First quarter 2010 sales volumes were on par with the previous corresponding quarter levels at 58.3 million tons as operations overcame weather-related disruptions in both Australia and the US.

A 41% increase in Australian shipments over the prior year offset planned reductions in US production.

Peabody’s positive outlook stems from outstanding markets in the Pacific Rim, with global steel production expected to increase more than 10% this year and global seaborne metallurgical coal demand anticipated to rise more than 50 million tonnes.

This year, 94 gigawatts of new coal-fuelled plants are expected to begin operations, China’s net coal imports are expected to exceed 2009 records, India’s imports are anticipated to rise 25% and the 2010 Pacific seaborne metallurgical coal demand is expected to increase by 35 million tonnes, or 25%, with thermal demand rising by nearly 10%.

Tightness in the Pacific market has enabled Peabody to settle high-quality hard coking coal quarterly contracts starting April 1 at $US200 per tonne. Spot metallurgical coal is now selling for $240-250 per tonne.

Reference contracts for Newcastle quality thermal coal settled at $98 per tonne with the futures pricing above $100 per tonne through 2013, Peabody said.

US markets continue to recover from the recession.

Given the market strength, Peabody has increased its 2010 Australia metallurgical sales targets to 9.5-10.5 million tons. Revised targets include nearly 1 million tons of thermal coal upgraded to metallurgical quality.

The company said it had attained pricing in line with industry settlements for its second quarter met coal shipments and had also signed annual contracts at a 20%-plus premium to the quarterly pricing.

Peabody has 4.5-5.0 million tons of unpriced metallurgical coal for second half 2010 deliveries, and nearly all of the company's expected 2011 metallurgical coal production is available for pricing.

The company's revised seaborne thermal sales are 11.5-12.0 million tons.
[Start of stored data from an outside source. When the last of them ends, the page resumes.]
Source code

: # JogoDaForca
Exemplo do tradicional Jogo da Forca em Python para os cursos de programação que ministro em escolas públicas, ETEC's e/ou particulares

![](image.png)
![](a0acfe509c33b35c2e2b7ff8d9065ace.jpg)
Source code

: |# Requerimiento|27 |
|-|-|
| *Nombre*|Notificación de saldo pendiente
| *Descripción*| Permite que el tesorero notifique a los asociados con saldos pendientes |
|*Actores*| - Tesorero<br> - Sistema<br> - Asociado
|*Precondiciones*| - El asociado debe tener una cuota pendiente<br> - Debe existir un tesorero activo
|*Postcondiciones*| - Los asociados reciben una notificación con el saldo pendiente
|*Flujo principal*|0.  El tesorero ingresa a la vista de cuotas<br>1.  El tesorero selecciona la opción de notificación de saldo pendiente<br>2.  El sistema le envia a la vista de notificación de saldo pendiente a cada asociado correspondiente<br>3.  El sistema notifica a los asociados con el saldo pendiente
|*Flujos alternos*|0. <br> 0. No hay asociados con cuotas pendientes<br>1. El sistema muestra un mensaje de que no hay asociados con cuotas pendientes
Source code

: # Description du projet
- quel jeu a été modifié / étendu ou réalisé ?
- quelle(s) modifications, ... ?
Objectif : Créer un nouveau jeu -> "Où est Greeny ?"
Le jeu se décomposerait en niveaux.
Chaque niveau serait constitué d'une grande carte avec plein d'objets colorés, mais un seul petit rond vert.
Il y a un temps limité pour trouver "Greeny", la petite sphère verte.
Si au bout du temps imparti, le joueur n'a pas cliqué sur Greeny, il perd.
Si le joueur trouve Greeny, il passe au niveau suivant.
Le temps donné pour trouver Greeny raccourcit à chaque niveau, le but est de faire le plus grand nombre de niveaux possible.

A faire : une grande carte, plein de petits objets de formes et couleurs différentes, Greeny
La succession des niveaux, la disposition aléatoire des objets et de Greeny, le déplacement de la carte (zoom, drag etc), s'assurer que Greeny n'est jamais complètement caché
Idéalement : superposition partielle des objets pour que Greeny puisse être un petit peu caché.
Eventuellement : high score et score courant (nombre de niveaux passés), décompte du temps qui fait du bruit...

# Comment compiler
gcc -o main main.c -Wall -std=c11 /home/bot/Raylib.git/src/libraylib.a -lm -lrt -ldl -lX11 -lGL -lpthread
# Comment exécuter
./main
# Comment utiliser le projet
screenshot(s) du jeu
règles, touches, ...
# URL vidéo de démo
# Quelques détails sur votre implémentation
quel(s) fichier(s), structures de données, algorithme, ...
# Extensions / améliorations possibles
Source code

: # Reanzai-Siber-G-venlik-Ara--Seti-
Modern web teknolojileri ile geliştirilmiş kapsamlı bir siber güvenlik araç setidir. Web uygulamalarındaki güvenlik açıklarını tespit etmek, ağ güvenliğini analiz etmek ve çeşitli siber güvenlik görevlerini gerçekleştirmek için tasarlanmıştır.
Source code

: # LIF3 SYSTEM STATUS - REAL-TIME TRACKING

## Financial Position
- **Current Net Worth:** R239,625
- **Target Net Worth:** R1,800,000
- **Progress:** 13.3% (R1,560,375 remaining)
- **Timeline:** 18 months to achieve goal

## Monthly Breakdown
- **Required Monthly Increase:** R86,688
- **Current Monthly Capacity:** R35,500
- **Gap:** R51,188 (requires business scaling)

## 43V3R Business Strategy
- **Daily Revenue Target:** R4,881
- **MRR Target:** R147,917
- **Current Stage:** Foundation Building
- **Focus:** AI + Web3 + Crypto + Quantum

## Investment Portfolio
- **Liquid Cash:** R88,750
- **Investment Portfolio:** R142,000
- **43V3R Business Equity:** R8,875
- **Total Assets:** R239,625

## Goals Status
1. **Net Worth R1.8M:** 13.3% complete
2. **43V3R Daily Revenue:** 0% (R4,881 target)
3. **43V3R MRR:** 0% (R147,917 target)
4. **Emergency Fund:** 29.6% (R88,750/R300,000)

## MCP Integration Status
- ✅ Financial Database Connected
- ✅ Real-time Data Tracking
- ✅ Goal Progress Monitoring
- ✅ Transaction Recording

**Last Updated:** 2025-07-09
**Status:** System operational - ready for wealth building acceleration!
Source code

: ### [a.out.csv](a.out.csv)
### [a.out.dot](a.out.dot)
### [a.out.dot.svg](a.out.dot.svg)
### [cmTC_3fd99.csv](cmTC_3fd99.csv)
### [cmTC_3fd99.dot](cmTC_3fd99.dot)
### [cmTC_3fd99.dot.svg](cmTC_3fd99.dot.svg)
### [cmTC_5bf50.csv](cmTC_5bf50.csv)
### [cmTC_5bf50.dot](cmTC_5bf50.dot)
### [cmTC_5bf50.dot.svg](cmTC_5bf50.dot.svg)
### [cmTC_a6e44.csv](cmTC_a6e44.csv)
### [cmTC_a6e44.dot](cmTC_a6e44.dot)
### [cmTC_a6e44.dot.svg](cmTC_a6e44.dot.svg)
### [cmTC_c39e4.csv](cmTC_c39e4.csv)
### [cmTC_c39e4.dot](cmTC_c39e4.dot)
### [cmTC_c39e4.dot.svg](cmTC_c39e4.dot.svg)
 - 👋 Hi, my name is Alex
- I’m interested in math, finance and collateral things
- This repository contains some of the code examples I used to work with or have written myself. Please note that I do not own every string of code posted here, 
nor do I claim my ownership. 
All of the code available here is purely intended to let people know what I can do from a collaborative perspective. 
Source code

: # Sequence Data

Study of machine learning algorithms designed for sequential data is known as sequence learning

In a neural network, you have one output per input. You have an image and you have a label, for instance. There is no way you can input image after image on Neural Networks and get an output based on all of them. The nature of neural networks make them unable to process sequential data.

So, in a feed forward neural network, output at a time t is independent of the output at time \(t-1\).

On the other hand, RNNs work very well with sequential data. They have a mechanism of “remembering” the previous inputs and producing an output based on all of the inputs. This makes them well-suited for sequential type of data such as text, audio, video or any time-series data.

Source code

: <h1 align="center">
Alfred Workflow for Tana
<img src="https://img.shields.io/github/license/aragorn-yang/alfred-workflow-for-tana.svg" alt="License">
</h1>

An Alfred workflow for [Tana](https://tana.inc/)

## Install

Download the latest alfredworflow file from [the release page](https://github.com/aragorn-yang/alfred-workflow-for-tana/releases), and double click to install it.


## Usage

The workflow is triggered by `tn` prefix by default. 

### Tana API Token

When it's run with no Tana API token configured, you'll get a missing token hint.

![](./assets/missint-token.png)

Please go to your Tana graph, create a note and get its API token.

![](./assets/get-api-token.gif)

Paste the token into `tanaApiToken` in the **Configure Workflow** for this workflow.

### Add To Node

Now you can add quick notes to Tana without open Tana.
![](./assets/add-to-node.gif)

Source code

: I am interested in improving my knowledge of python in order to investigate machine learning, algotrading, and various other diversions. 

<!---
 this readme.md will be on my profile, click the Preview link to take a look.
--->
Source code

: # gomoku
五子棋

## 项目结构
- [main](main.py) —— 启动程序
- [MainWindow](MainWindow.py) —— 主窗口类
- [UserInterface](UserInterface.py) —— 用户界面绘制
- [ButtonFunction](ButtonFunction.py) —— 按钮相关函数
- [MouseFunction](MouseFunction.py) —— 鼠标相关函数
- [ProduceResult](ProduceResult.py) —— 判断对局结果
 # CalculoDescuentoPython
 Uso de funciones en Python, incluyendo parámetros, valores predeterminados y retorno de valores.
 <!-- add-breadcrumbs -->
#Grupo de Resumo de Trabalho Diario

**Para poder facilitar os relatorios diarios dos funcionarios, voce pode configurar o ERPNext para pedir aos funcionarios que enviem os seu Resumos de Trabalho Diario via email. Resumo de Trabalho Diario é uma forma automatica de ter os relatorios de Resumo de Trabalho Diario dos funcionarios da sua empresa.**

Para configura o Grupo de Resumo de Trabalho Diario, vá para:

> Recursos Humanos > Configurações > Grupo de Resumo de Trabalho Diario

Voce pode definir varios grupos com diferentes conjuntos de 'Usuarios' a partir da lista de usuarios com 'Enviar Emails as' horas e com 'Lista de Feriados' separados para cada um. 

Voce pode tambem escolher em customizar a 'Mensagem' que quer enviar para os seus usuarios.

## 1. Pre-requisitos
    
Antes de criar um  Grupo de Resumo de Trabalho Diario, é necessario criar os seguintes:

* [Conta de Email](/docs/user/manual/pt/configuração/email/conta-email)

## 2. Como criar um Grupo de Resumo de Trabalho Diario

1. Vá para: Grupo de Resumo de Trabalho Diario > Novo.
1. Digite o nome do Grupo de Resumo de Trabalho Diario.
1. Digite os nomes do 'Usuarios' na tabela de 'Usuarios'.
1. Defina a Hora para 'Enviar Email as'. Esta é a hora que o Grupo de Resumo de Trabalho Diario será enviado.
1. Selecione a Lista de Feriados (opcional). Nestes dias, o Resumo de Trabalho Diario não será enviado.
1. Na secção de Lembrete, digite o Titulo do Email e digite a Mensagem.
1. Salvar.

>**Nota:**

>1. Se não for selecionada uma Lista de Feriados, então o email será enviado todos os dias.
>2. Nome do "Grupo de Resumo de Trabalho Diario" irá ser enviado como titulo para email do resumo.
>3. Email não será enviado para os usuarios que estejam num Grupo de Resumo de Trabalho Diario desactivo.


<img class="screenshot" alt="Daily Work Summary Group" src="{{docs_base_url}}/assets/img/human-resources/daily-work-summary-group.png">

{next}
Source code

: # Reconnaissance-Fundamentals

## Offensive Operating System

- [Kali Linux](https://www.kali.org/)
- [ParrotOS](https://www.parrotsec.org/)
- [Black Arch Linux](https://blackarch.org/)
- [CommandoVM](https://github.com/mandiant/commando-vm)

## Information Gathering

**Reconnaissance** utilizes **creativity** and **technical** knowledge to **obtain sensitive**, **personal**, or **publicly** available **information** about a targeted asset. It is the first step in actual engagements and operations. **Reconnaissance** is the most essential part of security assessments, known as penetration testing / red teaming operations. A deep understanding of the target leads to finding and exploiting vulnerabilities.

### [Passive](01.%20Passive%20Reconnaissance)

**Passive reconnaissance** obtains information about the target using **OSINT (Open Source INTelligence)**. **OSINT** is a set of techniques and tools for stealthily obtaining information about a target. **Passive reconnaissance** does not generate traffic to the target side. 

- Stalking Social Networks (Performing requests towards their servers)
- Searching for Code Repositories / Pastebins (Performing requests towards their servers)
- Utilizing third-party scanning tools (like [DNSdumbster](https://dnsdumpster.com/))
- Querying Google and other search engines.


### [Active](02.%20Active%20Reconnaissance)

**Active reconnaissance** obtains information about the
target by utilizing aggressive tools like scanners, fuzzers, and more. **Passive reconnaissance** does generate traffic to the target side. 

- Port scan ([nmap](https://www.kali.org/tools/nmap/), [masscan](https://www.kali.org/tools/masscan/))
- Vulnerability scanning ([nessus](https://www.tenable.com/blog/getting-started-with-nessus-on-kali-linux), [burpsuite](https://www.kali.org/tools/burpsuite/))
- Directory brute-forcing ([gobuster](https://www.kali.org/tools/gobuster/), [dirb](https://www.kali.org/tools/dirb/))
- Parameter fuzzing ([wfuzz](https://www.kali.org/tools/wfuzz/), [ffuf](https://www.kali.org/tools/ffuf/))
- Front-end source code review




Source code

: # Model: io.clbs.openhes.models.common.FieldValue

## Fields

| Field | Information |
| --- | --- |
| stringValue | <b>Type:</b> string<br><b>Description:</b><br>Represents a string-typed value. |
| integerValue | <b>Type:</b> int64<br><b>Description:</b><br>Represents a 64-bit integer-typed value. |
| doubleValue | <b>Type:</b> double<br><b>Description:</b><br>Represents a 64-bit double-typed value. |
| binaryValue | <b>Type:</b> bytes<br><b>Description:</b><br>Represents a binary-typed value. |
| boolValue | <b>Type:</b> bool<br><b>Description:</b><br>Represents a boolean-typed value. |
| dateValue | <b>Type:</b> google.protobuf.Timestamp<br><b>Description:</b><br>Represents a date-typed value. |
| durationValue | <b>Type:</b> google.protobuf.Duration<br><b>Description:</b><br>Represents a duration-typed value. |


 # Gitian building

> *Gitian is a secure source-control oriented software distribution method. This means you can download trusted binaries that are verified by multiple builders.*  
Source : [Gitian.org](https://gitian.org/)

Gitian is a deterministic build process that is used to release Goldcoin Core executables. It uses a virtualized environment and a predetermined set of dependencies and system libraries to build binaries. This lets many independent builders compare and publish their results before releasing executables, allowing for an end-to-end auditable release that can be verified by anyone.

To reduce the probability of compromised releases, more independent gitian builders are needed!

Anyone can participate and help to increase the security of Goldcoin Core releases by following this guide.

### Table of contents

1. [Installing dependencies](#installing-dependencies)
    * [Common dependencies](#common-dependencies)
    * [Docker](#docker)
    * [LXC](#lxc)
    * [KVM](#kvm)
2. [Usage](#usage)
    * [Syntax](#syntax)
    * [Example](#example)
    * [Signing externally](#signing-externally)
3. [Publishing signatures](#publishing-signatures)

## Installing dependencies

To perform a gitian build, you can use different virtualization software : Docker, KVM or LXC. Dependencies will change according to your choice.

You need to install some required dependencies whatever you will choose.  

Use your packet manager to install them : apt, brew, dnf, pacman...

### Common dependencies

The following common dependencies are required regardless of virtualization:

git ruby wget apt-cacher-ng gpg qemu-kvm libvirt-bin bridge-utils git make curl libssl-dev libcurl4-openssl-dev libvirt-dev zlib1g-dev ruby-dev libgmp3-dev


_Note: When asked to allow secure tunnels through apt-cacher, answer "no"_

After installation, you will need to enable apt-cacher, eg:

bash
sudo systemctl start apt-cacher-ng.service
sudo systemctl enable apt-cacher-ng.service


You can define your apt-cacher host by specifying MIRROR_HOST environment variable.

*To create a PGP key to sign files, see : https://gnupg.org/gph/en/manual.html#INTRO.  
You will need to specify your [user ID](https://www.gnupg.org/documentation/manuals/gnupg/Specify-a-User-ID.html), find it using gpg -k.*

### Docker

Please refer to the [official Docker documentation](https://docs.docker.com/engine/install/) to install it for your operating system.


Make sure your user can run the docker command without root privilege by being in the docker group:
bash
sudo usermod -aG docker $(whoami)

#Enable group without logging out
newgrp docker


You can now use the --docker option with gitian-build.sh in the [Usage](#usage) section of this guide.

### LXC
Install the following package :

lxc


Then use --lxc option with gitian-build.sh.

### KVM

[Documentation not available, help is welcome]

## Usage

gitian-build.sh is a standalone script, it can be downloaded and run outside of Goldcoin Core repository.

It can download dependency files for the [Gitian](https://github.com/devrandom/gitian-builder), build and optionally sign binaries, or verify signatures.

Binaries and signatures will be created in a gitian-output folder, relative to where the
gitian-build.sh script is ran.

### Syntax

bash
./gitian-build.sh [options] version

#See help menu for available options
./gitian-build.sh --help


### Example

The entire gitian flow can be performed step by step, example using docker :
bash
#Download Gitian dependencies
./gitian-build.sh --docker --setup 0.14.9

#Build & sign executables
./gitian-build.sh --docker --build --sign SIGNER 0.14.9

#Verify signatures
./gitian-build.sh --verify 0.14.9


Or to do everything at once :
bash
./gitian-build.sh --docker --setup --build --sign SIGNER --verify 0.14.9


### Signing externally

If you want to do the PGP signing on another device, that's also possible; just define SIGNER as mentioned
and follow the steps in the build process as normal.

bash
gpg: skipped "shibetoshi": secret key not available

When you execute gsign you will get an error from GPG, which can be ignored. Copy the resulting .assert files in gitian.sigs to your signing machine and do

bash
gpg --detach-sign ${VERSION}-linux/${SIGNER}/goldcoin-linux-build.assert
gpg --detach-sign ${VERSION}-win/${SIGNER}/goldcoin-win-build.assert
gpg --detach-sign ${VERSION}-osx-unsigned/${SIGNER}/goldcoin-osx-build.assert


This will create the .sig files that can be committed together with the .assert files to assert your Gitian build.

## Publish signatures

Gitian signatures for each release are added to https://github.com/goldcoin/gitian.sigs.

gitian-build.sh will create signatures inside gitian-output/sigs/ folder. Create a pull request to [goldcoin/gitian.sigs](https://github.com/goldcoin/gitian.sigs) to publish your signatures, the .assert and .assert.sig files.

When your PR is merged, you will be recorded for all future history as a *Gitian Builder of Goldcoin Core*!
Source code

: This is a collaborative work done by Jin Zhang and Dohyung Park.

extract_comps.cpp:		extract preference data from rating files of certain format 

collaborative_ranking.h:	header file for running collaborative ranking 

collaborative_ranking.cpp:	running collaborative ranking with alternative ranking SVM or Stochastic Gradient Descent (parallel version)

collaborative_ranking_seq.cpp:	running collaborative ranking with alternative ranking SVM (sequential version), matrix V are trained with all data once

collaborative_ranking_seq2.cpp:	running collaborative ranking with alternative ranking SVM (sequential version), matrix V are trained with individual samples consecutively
Unpriced thermal volumes for the remainder of 2010 are 5.0-5.5 million tons.

In the US, Peabody contracted its 2010 output early to avoid exposure to recession-suppressed pricing. The company has 50-60 million tons of US coal available for 2011 pricing.

“Peabody retains the largest unpriced position in the industry for 2012 with 120-130 million tons available for pricing in the United States, along with 23-25 million tons in Australia,” the company said.

“In 2010, Australia volumes remain on track to increase 20-30 per cent, aided by strong production levels as well as the opening of the new NCIG terminal that adds 5-6 million tons of annual throughput capacity for Peabody.”

The company said in the longer term it planned to increase Australian production from 22 million tons last year to 35-40 million tons per annum by 2014.

Peabody is also on the takeover hunt in Australia and has submitted a definitive proposal this month to acquire a controlling interest in Macarthur Coal.